Come join the INSPIRE team and celebrate the living tradition of our 6 sources: Our guidance come from: a sense of awe and wonder we all share; women and men whose lives remind us to be kind and fair; ethical and spiritual wisdom of the world’s religions; Jewish and Christian teachings which tell us to love all others as we love ourselves; use of reason and discoveries of science; and harmony of nature and the sacred circle of life. Service Assistant: Mary Zuck; Service Coordinator: Mary Desmone; Musician: Jackson Froman.

May 10 - Kindness

9 a.m. Marketplace of the Mind “Let’s Talk About Faith” with Jim Wise

10:30 a.m. Multi-Generational service - presented as sermonettes by four of our teens—Lily Maguire, Hannah Olanrewaju, Danieh Foltz and Becca Olanrewaju. Musician: Jackson Froman. Service Coordinator and As-sistant: Michele Paich.

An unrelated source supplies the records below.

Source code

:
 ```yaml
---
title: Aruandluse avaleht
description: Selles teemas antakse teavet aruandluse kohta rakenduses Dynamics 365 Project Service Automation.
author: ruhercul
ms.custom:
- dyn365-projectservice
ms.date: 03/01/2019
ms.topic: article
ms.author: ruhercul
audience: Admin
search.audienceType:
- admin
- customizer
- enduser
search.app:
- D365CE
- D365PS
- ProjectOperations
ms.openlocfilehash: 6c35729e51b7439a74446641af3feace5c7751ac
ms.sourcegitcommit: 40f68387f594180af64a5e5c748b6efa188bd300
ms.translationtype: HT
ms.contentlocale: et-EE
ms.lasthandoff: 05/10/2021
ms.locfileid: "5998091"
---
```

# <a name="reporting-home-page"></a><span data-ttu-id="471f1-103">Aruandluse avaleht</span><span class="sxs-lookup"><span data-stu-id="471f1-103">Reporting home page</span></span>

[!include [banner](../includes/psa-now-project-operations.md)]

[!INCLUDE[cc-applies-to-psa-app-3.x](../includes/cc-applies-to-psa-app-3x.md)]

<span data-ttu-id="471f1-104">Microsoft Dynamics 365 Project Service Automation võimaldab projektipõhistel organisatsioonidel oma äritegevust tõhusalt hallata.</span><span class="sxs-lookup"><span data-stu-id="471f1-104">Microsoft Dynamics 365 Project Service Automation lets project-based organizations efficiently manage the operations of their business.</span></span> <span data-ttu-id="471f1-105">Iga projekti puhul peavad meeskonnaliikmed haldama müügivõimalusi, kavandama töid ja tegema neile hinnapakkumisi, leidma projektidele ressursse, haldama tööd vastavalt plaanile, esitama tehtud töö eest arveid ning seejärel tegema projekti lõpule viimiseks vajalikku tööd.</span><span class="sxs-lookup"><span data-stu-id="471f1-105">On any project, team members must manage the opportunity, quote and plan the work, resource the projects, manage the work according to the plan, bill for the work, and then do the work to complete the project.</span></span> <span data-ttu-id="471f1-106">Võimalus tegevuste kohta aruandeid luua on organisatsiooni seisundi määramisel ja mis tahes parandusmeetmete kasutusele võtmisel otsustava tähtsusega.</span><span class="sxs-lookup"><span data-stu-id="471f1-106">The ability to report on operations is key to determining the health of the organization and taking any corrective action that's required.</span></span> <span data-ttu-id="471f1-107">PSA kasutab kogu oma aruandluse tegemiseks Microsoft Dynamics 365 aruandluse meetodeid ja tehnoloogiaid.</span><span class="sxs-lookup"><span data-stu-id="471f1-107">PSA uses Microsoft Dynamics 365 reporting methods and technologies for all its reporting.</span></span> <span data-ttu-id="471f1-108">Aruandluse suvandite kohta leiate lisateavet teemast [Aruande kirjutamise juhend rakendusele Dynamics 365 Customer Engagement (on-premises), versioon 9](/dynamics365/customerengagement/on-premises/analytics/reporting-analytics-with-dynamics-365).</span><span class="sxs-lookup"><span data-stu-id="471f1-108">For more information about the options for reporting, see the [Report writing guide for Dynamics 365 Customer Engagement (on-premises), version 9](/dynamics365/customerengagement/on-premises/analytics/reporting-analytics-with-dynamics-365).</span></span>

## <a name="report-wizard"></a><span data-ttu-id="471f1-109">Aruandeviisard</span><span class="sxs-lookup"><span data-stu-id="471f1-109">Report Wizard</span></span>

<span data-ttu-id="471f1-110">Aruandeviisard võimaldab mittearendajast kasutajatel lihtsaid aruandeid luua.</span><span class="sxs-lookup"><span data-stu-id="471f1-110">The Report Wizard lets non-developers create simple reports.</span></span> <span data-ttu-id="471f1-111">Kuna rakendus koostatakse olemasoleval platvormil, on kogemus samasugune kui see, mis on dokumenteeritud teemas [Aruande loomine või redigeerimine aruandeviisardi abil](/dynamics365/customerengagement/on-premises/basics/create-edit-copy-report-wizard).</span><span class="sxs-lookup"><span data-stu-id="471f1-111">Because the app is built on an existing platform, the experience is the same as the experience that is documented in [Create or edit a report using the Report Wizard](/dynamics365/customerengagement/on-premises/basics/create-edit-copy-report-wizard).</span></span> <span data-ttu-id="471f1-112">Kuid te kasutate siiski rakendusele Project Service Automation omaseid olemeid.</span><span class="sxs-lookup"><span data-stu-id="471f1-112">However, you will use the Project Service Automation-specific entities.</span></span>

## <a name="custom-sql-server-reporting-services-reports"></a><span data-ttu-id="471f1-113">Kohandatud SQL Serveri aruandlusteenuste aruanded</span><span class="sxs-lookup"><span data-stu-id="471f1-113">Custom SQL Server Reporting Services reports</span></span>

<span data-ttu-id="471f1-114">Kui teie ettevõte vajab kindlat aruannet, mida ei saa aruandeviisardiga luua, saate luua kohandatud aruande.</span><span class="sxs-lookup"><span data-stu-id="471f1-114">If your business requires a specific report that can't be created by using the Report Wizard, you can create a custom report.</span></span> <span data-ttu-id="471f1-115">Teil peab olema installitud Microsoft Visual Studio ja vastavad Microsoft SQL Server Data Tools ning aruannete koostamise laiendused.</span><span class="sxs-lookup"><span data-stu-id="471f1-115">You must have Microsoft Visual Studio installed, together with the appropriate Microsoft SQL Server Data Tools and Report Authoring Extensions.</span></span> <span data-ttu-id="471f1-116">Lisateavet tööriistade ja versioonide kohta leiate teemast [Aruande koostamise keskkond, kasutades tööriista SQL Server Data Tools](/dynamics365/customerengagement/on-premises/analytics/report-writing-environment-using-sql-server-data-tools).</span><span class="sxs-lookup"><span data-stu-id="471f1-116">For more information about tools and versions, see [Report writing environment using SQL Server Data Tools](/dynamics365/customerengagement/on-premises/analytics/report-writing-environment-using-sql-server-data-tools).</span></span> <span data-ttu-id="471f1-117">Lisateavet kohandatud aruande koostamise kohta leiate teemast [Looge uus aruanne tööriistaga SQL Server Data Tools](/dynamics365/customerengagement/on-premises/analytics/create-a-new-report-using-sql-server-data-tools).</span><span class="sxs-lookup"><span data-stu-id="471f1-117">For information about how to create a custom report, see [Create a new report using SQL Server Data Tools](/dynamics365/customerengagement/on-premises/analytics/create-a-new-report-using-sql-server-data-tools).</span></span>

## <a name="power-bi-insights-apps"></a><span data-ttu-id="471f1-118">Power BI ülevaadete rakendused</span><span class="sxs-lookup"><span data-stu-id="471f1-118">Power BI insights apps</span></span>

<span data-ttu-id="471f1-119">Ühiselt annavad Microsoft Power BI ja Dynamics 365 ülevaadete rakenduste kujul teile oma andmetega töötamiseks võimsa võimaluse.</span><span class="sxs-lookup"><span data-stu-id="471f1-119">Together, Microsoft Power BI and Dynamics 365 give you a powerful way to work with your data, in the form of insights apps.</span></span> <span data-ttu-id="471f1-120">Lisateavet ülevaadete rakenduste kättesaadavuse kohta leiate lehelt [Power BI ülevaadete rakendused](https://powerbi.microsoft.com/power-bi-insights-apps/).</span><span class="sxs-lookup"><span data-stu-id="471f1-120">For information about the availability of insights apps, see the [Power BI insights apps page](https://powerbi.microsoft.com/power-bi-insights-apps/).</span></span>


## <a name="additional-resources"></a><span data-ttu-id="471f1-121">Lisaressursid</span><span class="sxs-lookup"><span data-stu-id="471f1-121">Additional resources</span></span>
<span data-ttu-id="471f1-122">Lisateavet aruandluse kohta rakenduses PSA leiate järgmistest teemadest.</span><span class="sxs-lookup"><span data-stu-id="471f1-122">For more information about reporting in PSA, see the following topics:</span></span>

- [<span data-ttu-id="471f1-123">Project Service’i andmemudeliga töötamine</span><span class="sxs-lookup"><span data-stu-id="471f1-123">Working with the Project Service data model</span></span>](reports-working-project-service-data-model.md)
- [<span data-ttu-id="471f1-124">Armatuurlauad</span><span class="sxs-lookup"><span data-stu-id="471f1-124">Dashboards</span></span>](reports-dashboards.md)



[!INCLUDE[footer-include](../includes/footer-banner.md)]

May 17 - Possibility of Hostility

Casual encounters can lead to constructive conversations. We present Rev. Tandi Rogers’ lively sermon via YouTube and courtesy of the UUA: An Evangelical Christian and a Unitarian Universalist on a Plane. Christine Cedzo sings "Settle Down", a Namoli Brennet composition. Musicians: Christine Cedzo, Doug Russell and Doug Hunsberger. Service Assistant: Mary Zuck. Service Coordinator: Dixie Morrow.


May 24 - Remembering the Sacrifices

Guest Speaker: Brigadier General Mark A. Bellini, U.S. Army (Ret.). Musician: Jackson Froman. Service Assistant: Heather Steinbrink. Service Coordinator: Al Richardson.

May 31 - Post-Memorial Day / The Medal of Honor and Unitarian Universalism!

Guest Speaker: John Galle-Boyko
The Congressional Medal of Honor is the highest award given to a military service member for going above and beyond the call of duty. "The Medal of Honor recipients demonstrate and articulate many of the abstract principles upon which our nation was founded in a way that makes those principles very real." (MOH Curriculum, 2015). This award has been given out to only 3,468 service men, and one woman, since its conception in 1861. In continuing to acknowledge the service and sacrifice of our mili-tary, this sermon will make connections between our UU principles and the national principles acknowledged by the Medal of Honor award. We will also acknowledge UU Medal of Honor recipients like Col. Robert Gould Shaw. Service Assistant: Sherry Syence. Service Coordinator: Leigh Kostis.